This is the first model we submitted to Kaggle. It got a score of **0.70671** on the public leaderboard. We did not use this model in the final construction, but it gives an example of how to make a prediction using the ***modified_test*** function.

In [8]:
resnet18_ = models.resnet18(pretrained=True)

# adjust the architecture for our data set
num_ftrs = resnet18_.fc.in_features
resnet18_.fc = nn.Linear(num_ftrs, 200)

# utilize GPU if possible
resnet18_ = resnet18_.to(device)

# load the saved weights
resnet18_.load_state_dict(torch.load('RESNET_DROPOUT.pth'))

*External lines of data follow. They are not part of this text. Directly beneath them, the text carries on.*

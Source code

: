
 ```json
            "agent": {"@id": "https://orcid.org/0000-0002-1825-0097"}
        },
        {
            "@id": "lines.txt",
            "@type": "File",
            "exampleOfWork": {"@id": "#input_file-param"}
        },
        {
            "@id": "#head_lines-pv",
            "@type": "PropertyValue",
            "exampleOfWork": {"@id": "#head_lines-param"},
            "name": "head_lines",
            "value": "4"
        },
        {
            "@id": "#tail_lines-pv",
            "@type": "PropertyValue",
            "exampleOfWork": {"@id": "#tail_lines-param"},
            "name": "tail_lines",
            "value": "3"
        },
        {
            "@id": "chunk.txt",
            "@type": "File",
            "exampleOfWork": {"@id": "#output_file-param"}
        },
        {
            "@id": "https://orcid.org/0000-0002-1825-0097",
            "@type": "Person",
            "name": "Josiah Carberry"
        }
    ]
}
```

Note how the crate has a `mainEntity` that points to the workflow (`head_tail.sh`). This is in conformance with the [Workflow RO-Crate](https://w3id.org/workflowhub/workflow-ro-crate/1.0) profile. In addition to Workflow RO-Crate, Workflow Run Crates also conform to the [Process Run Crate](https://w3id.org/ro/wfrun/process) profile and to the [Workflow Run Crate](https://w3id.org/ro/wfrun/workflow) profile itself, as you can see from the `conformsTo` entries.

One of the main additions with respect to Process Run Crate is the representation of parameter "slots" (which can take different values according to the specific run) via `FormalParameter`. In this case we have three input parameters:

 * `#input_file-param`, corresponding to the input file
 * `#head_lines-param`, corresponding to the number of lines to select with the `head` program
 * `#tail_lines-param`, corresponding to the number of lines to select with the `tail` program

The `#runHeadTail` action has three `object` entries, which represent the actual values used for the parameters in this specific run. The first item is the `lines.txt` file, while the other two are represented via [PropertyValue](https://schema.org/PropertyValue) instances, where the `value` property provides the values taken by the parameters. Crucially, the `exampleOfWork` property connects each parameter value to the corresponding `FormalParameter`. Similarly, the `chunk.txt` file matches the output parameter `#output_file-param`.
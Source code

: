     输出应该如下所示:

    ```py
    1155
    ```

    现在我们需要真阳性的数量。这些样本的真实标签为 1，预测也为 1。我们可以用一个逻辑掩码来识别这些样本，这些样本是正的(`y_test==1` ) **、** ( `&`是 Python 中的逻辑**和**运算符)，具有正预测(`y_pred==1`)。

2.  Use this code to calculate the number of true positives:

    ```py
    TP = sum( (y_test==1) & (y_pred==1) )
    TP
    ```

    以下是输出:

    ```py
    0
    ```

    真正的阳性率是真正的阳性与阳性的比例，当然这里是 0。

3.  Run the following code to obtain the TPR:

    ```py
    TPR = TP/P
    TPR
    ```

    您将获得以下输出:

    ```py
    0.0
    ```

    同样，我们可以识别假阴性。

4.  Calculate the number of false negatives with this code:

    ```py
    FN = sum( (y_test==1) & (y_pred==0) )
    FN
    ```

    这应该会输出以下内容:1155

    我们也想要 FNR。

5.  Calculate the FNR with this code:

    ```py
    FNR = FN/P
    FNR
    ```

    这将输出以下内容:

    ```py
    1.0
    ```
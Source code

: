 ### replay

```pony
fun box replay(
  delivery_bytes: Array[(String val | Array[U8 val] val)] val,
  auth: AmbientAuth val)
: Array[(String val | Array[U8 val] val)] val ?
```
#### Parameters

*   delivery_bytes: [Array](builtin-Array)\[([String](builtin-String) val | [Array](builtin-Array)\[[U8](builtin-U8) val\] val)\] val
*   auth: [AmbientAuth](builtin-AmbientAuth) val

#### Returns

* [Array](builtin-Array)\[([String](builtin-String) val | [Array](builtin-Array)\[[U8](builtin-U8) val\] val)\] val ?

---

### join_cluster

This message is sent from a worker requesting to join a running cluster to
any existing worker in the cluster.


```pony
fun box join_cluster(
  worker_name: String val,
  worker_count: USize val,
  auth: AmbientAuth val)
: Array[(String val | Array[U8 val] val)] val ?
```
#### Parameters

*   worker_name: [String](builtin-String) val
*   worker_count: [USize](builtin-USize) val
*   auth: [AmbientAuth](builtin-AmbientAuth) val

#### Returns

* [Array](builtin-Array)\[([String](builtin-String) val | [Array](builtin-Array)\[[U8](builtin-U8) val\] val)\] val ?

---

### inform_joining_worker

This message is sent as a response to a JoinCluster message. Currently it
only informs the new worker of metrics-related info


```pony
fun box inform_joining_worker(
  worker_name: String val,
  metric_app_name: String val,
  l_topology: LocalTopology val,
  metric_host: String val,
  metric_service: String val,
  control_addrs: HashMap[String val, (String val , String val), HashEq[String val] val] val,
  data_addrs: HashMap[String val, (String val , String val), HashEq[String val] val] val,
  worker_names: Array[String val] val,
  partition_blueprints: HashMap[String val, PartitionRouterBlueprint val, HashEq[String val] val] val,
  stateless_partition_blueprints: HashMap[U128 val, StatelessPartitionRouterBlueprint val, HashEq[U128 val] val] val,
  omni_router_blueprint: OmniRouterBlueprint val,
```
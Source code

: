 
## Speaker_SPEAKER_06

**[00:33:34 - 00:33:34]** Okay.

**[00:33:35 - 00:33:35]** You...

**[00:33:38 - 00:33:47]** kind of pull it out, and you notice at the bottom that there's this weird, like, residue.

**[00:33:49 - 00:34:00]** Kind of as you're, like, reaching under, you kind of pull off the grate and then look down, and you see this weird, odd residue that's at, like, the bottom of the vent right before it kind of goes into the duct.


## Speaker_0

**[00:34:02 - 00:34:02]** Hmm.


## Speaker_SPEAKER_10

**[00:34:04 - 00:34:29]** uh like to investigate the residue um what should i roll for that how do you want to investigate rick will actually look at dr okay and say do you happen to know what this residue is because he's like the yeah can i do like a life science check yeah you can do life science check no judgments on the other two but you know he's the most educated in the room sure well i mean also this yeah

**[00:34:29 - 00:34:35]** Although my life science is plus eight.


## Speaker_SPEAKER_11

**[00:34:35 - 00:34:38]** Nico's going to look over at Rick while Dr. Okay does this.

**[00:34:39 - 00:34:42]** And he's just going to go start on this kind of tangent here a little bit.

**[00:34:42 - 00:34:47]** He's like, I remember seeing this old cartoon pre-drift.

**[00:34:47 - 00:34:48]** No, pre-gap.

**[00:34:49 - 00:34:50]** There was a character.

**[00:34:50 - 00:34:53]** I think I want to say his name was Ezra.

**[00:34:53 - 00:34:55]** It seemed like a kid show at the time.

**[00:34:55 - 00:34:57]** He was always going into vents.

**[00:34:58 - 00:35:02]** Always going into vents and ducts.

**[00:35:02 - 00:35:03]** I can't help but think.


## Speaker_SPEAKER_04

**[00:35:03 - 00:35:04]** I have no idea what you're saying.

<All keys matched successfully>

In [9]:
# make predictions using resnet18
resnet18_probs, resnet18_preds, resnet18_file_names = modified_test(resnet18_, test_loader)

#### Wide Resnet 101-2

This is the second model architecture we submitted to Kaggle. This got a score of **0.81555** on the public leaderboard when we trained it on a subset of the data. It got a score of **0.84109** once trained on the whole training data set. It was included in the ensembler.

In [10]:
wide_resnet101_2_ = models.wide_resnet101_2(pretrained=True).to(device)

# adjust the architecture for our data set
num_ftrs = wide_resnet101_2_.fc.in_features
wide_resnet101_2_.fc = nn.Linear(num_ftrs, 200)

# utilize GPU if possible
wide_resnet101_2_ = wide_resnet101_2_.to(device)

# load the saved weights
wide_resnet101_2_.load_state_dict(torch.load('RESNET_101_wide_fulldata.pth'))

<All keys matched successfully>

#### Densenet-121

This was not a model we submitted to Kaggle individually. However in our training and validation tests we found this model had good performance, so we included it in the ensembler.

In [11]:
densenet121_ = models.densenet121(pretrained=True)

# adjust the architecture for our data set
num_ftrs = densenet121_.classifier.in_features
densenet121_.classifier = nn.Linear(num_ftrs, 200)

# utilize GPU if possible
densenet121_ = densenet121_.to(device)

# load the saved weights
densenet121_.load_state_dict(torch.load('DenseNet_3.pth'))

<All keys matched successfully>

#### Resnet 152

This was not a model we submitted to Kaggle individually. However again, in our training and validation tests we found this model had good performance, so we included it in the ensembler.

In [12]:
resnet152_ = models.resnet152(pretrained=True)

# adjust the architecture for our data set
num_ftrs = resnet152_.fc.in_features
resnet152_.fc = nn.Linear(num_ftrs, 200)

# utilize GPU if possible
resnet152_ = resnet152_.to(device)

# load the saved weights
resnet152_.load_state_dict(torch.load('resnet152_1.pth'))

<All keys matched successfully>

#### Resnet 50

This was again a good model not submitted to Kaggle individually. However we included it in the ensembler as it had good validation performance.

In [13]:
resnext50_ = models.resnext50_32x4d(pretrained=True)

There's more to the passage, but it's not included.